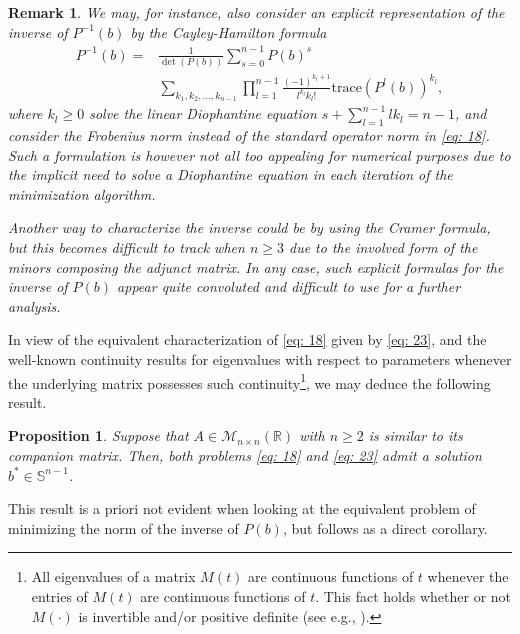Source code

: \documentclass[journal,twoside,web]{ieeecolor}
\newcommand{\R}{\mathbb{R}}
\newtheorem{remark}{Remark}
\newtheorem{proposition}{Proposition}
\begin{document}
	\begin{remark}
	We may, for instance, also consider an explicit representation of the inverse of $P^{-1}(b)$ by the Cayley-Hamilton formula
	\begin{align*}
	P^{-1}(b) = &{\frac {1}{\det(P(b))}}\sum _{s=0}^{n-1}P(b)^{s}\\
	&\sum _{k_{1},k_{2},\ldots ,k_{n-1}}\prod _{l=1}^{n-1}{\frac {(-1)^{k_{l}+1}}{l^{k_{l}}k_{l}!}}\mathrm{trace}(P^{l}(b))^{k_{l}},
	\end{align*}
	where $k_l\geqslant0$ solve the linear Diophantine equation $\displaystyle s+\sum _{l=1}^{n-1}lk_{l}=n-1$, and consider the Frobenius norm instead of the standard operator norm in \eqref{eq: 18}. 
	 Such a formulation is however not all too appealing for numerical purposes due to the implicit need to solve a Diophantine equation in each iteration of the minimization algorithm.
	
	Another way to characterize the inverse could be by using the Cramer formula, but this becomes difficult to track when $n\geqslant3$ due to the involved form of the minors composing the adjunct matrix. In any case, such explicit formulas for the inverse of $P(b)$ appear quite convoluted and difficult to use for a further analysis.
	\end{remark}
	\medskip
	 
	 \noindent
	In view of the equivalent characterization of \eqref{eq: 18} given by \eqref{eq: 23}, and the well-known continuity results for eigenvalues with respect to parameters whenever the underlying matrix possesses such continuity\footnote{All eigenvalues of a matrix $M(t)$ are continuous functions of $t$ whenever the entries of $M(t)$ are continuous functions of $t$. This fact holds whether or not $M(\cdot)$ is invertible and/or positive definite (see e.g., \cite[pp. 116]{kato2013perturbation}).}, we may deduce the following result. 
	\medskip
	
	\begin{proposition} \label{prop: existence}
	Suppose that $A\in\mathcal{M}_{n\times n}(\R)$ with $n\geqslant2$ is similar to its companion matrix. 
	Then, both problems \eqref{eq: 18} and \eqref{eq: 23} admit a solution $b^* \in \mathbb{S}^{n-1}$.
	\end{proposition}
	\medskip
	
	\noindent
	This result is a priori not evident when looking at the equivalent problem of minimizing the norm of the inverse of $P(b)$, but follows as a direct corollary.
	
\end{document}
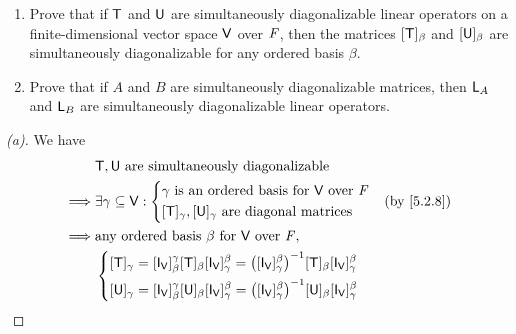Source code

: \begin{ex}\label{ex:5.2.17}
  \begin{enumerate}
    \item Prove that if \(\mathsf{T}\) and \(\mathsf{U}\) are simultaneously diagonalizable linear operators on a finite-dimensional vector space \(\mathsf{V}\) over \(\mathit{F}\), then the matrices \([\mathsf{T}]_{\beta}\) and \([\mathsf{U}]_{\beta}\) are simultaneously diagonalizable for any ordered basis \(\beta\).
    \item Prove that if \(A\) and \(B\) are simultaneously diagonalizable matrices, then \(\mathsf{L}_A\) and \(\mathsf{L}_B\) are simultaneously diagonalizable linear operators.
  \end{enumerate}
\end{ex}

\begin{proof}[(a)]
  We have
  \begin{align*}
             & \T, \U \text{ are simultaneously diagonalizable}                                                                                                                                                                                                                \\
    \implies & \exists \gamma \subseteq \V : \begin{dcases}
                                               \gamma \text{ is an ordered basis for } \V \text{ over } \F \\
                                               [\T]_{\gamma}, [\U]_{\gamma} \text{ are diagonal matrices}
                                             \end{dcases}                                                                                                                                                                    &  & \text{(by \cref{5.2.8})}                     \\
    \implies & \text{any ordered basis } \beta \text{ for } \V \text{ over } \F,                                                                                                                                                                                               \\
             & \begin{dcases}
                 [\T]_{\gamma} = [\IT[\V]]_{\beta}^{\gamma} [\T]_{\beta} [\IT[\V]]_{\gamma}^{\beta} = \pa{[\IT[\V]]_{\gamma}^{\beta}}^{-1} [\T]_{\beta} [\IT[\V]]_{\gamma}^{\beta} \\
                 [\U]_{\gamma} = [\IT[\V]]_{\beta}^{\gamma} [\U]_{\beta} [\IT[\V]]_{\gamma}^{\beta} = \pa{[\IT[\V]]_{\gamma}^{\beta}}^{-1} [\U]_{\beta} [\IT[\V]]_{\gamma}^{\beta}

\end{dcases}
\end{align*}
\end{proof}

· · ·

* **To do**:
Exactly one number should be given, showing how many lines of the material above contain the string "mathsf".

* **Solution to the exercise**:
2